Although tuberculosis only affects the lungs, it can also damage other parts of the body, and they vary
Symptoms of tuberculosis and its treatment depend on the patient and the disease itself. If treatment is neglected, tuberculosis can spread to other parts of the body through blood flow, such as:
- Bones: The patient may suffer from spine pain and joint destruction.
- Brain: can lead to meningitis.
- Liver and kidneys: can impair waste filtration and lead to blood in the urine.
- Heart: It can impair the heart’s ability to pump blood, which can lead to heart block, a life-threatening disease.
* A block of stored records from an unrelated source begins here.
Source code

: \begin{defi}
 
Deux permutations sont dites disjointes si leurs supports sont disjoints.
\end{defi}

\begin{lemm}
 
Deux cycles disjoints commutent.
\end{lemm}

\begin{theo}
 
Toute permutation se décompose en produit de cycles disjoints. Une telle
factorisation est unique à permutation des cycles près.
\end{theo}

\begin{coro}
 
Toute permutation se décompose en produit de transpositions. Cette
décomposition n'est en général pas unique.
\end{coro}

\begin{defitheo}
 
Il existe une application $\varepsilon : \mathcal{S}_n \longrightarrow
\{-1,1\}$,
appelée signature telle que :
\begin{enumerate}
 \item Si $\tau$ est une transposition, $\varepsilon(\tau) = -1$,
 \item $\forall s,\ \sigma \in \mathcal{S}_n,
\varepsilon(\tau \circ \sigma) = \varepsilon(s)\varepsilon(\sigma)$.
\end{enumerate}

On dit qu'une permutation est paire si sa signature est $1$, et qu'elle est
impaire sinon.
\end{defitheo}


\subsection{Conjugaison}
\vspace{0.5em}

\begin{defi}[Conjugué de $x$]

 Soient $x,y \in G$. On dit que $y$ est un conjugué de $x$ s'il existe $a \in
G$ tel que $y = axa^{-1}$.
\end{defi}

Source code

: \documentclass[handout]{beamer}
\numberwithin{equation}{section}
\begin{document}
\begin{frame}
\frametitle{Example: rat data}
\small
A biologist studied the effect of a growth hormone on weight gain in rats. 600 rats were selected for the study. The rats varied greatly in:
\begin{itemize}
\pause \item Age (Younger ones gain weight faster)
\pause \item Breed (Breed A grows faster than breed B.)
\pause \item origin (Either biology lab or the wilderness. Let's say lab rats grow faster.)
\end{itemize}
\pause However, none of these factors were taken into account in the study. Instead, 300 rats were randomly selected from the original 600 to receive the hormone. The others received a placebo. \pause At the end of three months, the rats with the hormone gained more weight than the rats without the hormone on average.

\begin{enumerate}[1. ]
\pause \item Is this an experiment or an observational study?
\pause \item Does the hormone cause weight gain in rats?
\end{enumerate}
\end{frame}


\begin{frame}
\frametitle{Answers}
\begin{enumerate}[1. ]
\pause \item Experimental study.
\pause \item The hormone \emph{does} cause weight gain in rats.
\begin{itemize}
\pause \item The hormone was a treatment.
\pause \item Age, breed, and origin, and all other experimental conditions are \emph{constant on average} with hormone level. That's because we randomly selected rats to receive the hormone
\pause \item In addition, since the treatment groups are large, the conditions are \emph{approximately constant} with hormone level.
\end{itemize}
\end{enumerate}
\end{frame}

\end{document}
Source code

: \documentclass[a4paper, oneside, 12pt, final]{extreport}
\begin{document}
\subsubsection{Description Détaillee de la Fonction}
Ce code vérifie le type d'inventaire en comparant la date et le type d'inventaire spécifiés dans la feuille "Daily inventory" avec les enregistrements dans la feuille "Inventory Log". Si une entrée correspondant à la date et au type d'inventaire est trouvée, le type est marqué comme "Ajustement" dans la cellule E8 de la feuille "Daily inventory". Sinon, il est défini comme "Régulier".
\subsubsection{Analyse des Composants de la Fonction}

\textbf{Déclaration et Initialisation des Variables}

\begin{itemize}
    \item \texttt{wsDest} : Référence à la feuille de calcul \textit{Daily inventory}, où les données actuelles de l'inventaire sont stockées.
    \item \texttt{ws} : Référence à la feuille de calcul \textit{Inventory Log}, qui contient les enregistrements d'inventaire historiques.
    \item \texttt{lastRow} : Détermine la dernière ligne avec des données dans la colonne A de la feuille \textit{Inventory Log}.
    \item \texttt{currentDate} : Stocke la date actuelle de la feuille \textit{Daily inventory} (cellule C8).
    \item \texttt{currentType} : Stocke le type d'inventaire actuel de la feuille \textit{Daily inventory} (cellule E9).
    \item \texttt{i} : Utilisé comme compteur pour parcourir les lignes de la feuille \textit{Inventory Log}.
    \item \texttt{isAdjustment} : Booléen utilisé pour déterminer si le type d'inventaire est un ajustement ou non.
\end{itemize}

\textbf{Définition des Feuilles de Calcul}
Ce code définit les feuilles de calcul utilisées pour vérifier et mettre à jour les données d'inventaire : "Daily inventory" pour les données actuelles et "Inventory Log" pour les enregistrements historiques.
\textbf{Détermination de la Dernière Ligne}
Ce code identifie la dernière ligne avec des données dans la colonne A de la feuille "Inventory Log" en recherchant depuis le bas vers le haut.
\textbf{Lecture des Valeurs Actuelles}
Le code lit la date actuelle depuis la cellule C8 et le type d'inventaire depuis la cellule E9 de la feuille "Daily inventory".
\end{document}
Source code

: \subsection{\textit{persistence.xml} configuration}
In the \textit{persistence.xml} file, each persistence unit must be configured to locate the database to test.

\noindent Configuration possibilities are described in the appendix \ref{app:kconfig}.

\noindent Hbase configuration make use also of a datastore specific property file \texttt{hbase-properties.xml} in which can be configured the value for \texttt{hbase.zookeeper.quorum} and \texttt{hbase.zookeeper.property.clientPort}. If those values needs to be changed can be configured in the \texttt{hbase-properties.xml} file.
Most cases of tuberculosis can be treated with proper medication. The exact type and duration of treatment depends on the person’s age, general health, potential drug resistance, whether the TB is latent or active, and the site of infection (eg, lungs, brain, kidneys). People with latent TB may need only one type of antibiotic, while individuals with active TB (especially MDR-TB) often need a prescription for multiple drugs. Antibiotics generally have to be taken for a relatively long time. The average course of antibiotics takes about 6 months. Tuberculosis medicines can be toxic to the liver, and although side effects are rare, they can be very serious when they do occur. Possible side effects should be discussed with your doctor and include:
- dark urine
- Vomiting and nausea
And here we have answered the question that is constantly being asked, which is what are the symptoms of tuberculosis? And how it is dealt with.